For anyone who may be reading this, please do not post comments (or try to) bashing myself or my religious beliefs. I am not out there seeking you out for your differences to try and debate them. I respect that everyone is different, everyone has different religions and beliefs and I completely respect them for that as they have that right. I have been down many different roads in my young life, and this is what I have chosen because I feel it with every beat of my heart. I just ask that it be respected.

Saturday, July 2, 2011

July 1 & 2--Hello Again

July 1

"I AM LIFE AND LIGHT IN ABUNDANCE.
As you spend time 'soaking' in My Presence, you are energized and lightened. Through communicating with Me, your burdens are transferred to My strong shoulders. By gazing at Me, you gain My perspective on your life. This time alone with Me is essential for unscrambling your thoughts and smoothing out the day before you.

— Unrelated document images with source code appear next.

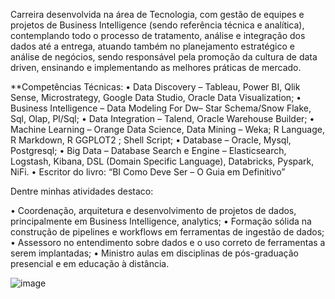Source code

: Carreira desenvolvida na área de Tecnologia, com gestão de equipes e projetos de Business Intelligence (sendo referência técnica e analítica), contemplando todo o processo de tratamento, análise e integração dos dados até a entrega, atuando também no planejamento estratégico e análise de negócios, sendo responsável pela promoção da cultura de data driven, ensinando e implementando as melhores práticas de mercado.

**Competências Técnicas: 
• Data Discovery – Tableau, Power BI, Qlik Sense, Microstrategy, Google Data Studio, Oracle Data Visualization;
• Business Intelligence – Data Modeling For Dw– Star Schema/Snow Flake, Sql, Olap, Pl/Sql;
• Data Integration – Talend, Oracle Warehouse Builder;
• Machine Learning – Orange Data Science, Data Mining – Weka; R Language, R Markdown, R GGPLOT2 ; Shell Script;
• Database – Oracle, Mysql, Postgresql;
• Big Data – Database Search e Engine – Elasticsearch, Logstash, Kibana, DSL (Domain Specific Language), Databricks, Pyspark, NiFi.
• Escritor do livro: “BI Como Deve Ser – O Guia em Definitivo”

Dentre minhas atividades destaco:

• Coordenação, arquitetura e desenvolvimento de projetos de dados, principalmente em Business Intelligence, analytics;
• Formação sólida na construção de pipelines e workflows em ferramentas de ingestão de dados;
• Assessoro no entendimento sobre dados e o uso correto de ferramentas a serem implantadas;
• Ministro aulas em disciplinas de pós-graduação presencial e em educação à distância.

![image](https://user-images.githubusercontent.com/85241884/152814695-024fc979-8668-4b91-9741-7b854ae4bfcb.png)

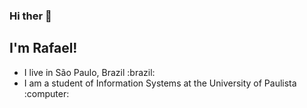 ### Hi ther 👋

<h2>I'm Rafael!</h2>
<ul>
<li>I live in São Paulo, Brazil :brazil:</li>
<li>I am a student of Information Systems at the University of Paulista :computer:</li>
</ul>

<!--
**rafaaelm/rafaaelm** is a ✨ _special_ ✨ repository because its `README.md` (this file) appears on your GitHub profile.

Here are some ideas to get you started:

- 🔭 I’m currently working on ...
- 🌱 I’m currently learning ...
- 👯 I’m looking to collaborate on ...
- 🤔 I’m looking for help with ...
- 💬 Ask me about ...
- 📫 How to reach me: ...
- 😄 Pronouns: ...
- ⚡ Fun fact: ...
-->
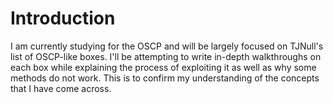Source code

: # Introduction

I am currently studying for the OSCP and will be largely focused on TJNull's list of OSCP-like boxes. I'll be attempting to write in-depth walkthroughs on each box while explaining the process of exploiting it as well as why some methods do not work. This is to confirm my understanding of the concepts that I have come across.

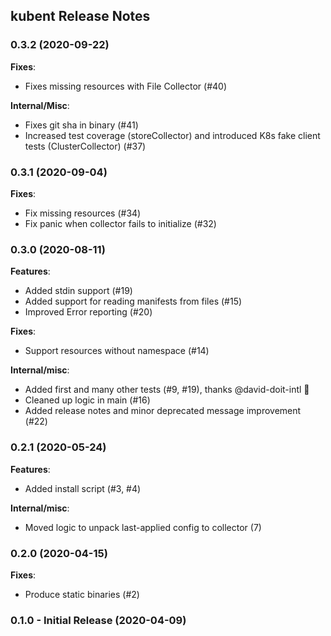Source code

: ## kubent Release Notes

### 0.3.2 (2020-09-22)

**Fixes**:
- Fixes missing resources with File Collector (#40)

**Internal/Misc**:
- Fixes git sha in binary (#41)
- Increased test coverage (storeCollector) and introduced K8s fake client tests (ClusterCollector) (#37)

### 0.3.1 (2020-09-04)

**Fixes**:
- Fix missing resources (#34)
- Fix panic when collector fails to initialize (#32)

### 0.3.0 (2020-08-11)

**Features**:
- Added stdin support (#19)
- Added support for reading manifests from files (#15)
- Improved Error reporting (#20)

**Fixes**:
- Support resources without namespace (#14)

**Internal/misc**:
- Added first and many other tests (#9, #19), thanks @david-doit-intl 🚀
- Cleaned up logic in main (#16)
- Added release notes and minor deprecated message improvement (#22)

### 0.2.1 (2020-05-24)

**Features**:
- Added install script (#3, #4)

**Internal/misc**:
- Moved logic to unpack last-applied config to collector (7)

### 0.2.0 (2020-04-15)

**Fixes**:
- Produce static binaries (#2)

### 0.1.0 - Initial Release (2020-04-09)
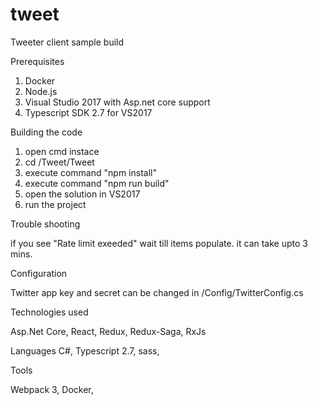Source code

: # tweet
Tweeter client sample build

Prerequisites 

1. Docker
2. Node.js
5. Visual Studio 2017 with Asp.net core support
4. Typescript SDK 2.7 for VS2017

Building the code

1. open cmd instace
2. cd <projectdir>/Tweet/Tweet
3. execute command "npm install"
4. execute command "npm run build"
5. open the solution in VS2017
6. run the project

Trouble shooting

if you see "Rate limit exeeded" wait till items populate. it can take upto 3 mins.

Configuration

Twitter app key and secret can be changed in
<Project>/Config/TwitterConfig.cs


Technologies used

Asp.Net Core,
React,
Redux,
Redux-Saga,
RxJs

Languages
C#,
Typescript 2.7,
sass,

Tools

Webpack 3,
Docker,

Be willing to fight for this precious time with me. Opposition comes in many forms: your own desire to linger in bed; the evil one's determination to distract you from Me; the pressure of family, friends, and your own inner critic to spend your time more productively. As you grow in your desire to please me above all else, you gain strength to resist these opponents. delight yourself in Me, for I am the deepest Desire of your heart."

Psalm 48:9; Deuteronomy 33:12; Psalm 37:4

July 2

"LET ME SHOW YOU My way for you this day. I guide you continually, so you can relax and enjoy My Presence in the present. Living well is both a discipline and an art. Concentrate on staying close to Me, the divine Artist. Discipline your thoughts to trust Me as I work My ways in your life. Pray about everything; then, leave outcomes up to Me. Do not fear My will, for through it I accomplish what is best for you. Take a deep breath and dive into the depths of absolute trust in Me. Underneath are the everlasting arms!"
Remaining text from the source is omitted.